Given information START

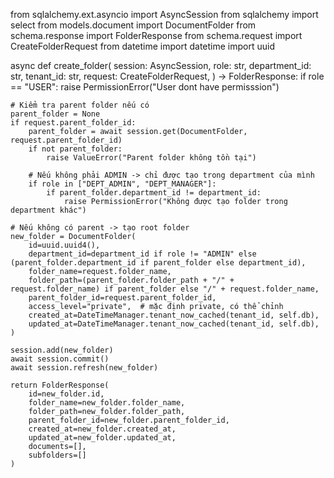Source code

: from sqlalchemy.ext.asyncio import AsyncSession
from sqlalchemy import select
from models.document import DocumentFolder
from schema.response import FolderResponse
from schema.request import CreateFolderRequest
from datetime import datetime
import uuid


async def create_folder(
    session: AsyncSession,
    role: str,
    department_id: str,
    tenant_id: str,
    request: CreateFolderRequest,
) -> FolderResponse:
    if role == "USER":
        raise PermissionError("User dont have permisssion")

    # Kiểm tra parent folder nếu có
    parent_folder = None
    if request.parent_folder_id:
        parent_folder = await session.get(DocumentFolder, request.parent_folder_id)
        if not parent_folder:
            raise ValueError("Parent folder không tồn tại")

        # Nếu không phải ADMIN -> chỉ được tạo trong department của mình
        if role in ["DEPT_ADMIN", "DEPT_MANAGER"]:
            if parent_folder.department_id != department_id:
                raise PermissionError("Không được tạo folder trong department khác")

    # Nếu không có parent -> tạo root folder
    new_folder = DocumentFolder(
        id=uuid.uuid4(),
        department_id=department_id if role != "ADMIN" else (parent_folder.department_id if parent_folder else department_id),
        folder_name=request.folder_name,
        folder_path=(parent_folder.folder_path + "/" + request.folder_name) if parent_folder else "/" + request.folder_name,
        parent_folder_id=request.parent_folder_id,
        access_level="private",  # mặc định private, có thể chỉnh
        created_at=DateTimeManager.tenant_now_cached(tenant_id, self.db),
        updated_at=DateTimeManager.tenant_now_cached(tenant_id, self.db),
    )

    session.add(new_folder)
    await session.commit()
    await session.refresh(new_folder)

    return FolderResponse(
        id=new_folder.id,
        folder_name=new_folder.folder_name,
        folder_path=new_folder.folder_path,
        parent_folder_id=new_folder.parent_folder_id,
        created_at=new_folder.created_at,
        updated_at=new_folder.updated_at,
        documents=[],
        subfolders=[]
    )
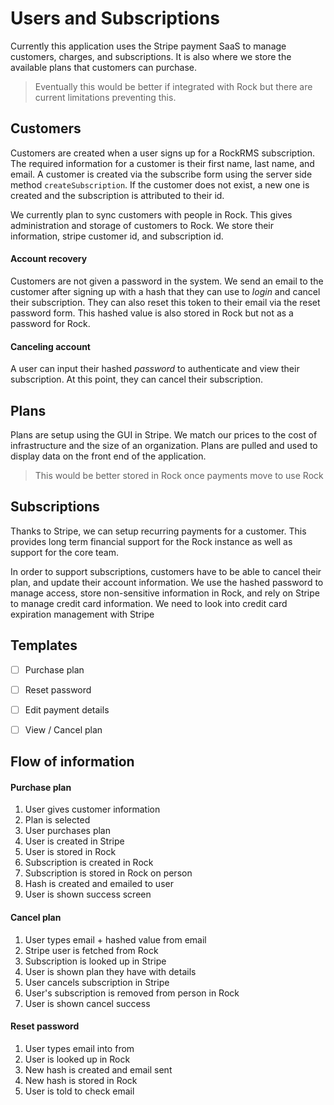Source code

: 
# Users and Subscriptions

Currently this application uses the Stripe payment SaaS to manage customers, charges, and subscriptions. It is also where we store the available plans that customers can purchase.

> Eventually this would be better if integrated with Rock but there are current limitations preventing this.

## Customers

Customers are created when a user signs up for a RockRMS subscription. The required information for a customer is their first name, last name, and email. A customer is created via the subscribe form using the server side method `createSubscription`. If the customer does not exist, a new one is created and the subscription is attributed to their id.

We currently plan to sync customers with people in Rock. This gives administration and storage of customers to Rock. We store their information, stripe customer id, and subscription id.

#### Account recovery

Customers are not given a password in the system. We send an email to the customer after signing up with a hash that they can use to *login* and cancel their subscription. They can also reset this token to their email via the reset password form. This hashed value is also stored in Rock but not as a password for Rock.

#### Canceling account

A user can input their hashed *password* to authenticate and view their subscription. At this point, they can cancel their subscription.


## Plans

Plans are setup using the GUI in Stripe. We match our prices to the cost of infrastructure and the size of an organization. Plans are pulled and used to display data on the front end of the application.

> This would be better stored in Rock once payments move to use Rock

## Subscriptions

Thanks to Stripe, we can setup recurring payments for a customer. This provides long term financial support for the Rock instance as well as support for the core team.

In order to support subscriptions, customers have to be able to cancel their plan, and update their account information. We use the hashed password to manage access, store non-sensitive information in Rock, and rely on Stripe to manage credit card information. We need to look into credit card expiration management with Stripe


## Templates

- [ ] Purchase plan
- [ ] Reset password
- [ ] Edit payment details
- [ ] View / Cancel plan


## Flow of information

#### Purchase plan

1. User gives customer information
2. Plan is selected
3. User purchases plan
4. User is created in Stripe
5. User is stored in Rock
6. Subscription is created in Rock
7. Subscription is stored in Rock on person
8. Hash is created and emailed to user
9. User is shown success screen

#### Cancel plan

1. User types email + hashed value from email
2. Stripe user is fetched from Rock
3. Subscription is looked up in Stripe
4. User is shown plan they have with details
5. User cancels subscription in Stripe
6. User's subscription is removed from person in Rock
7. User is shown cancel success

#### Reset password

1. User types email into from
2. User is looked up in Rock
3. New hash is created and email sent
4. New hash is stored in Rock
5. User is told to check email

Given information END

→ Aim of the task:
Go through the listing, and whenever a line contains the string "with", copy that line.

→ Reply:
> Eventually this would be better if integrated with Rock but there are current limitations preventing this.
We currently plan to sync customers with people in Rock. This gives administration and storage of customers to Rock. We store their information, stripe customer id, and subscription id.
Customers are not given a password in the system. We send an email to the customer after signing up with a hash that they can use to *login* and cancel their subscription. They can also reset this token to their email via the reset password form. This hashed value is also stored in Rock but not as a password for Rock.
In order to support subscriptions, customers have to be able to cancel their plan, and update their account information. We use the hashed password to manage access, store non-sensitive information in Rock, and rely on Stripe to manage credit card information. We need to look into credit card expiration management with Stripe
4. User is shown plan they have with details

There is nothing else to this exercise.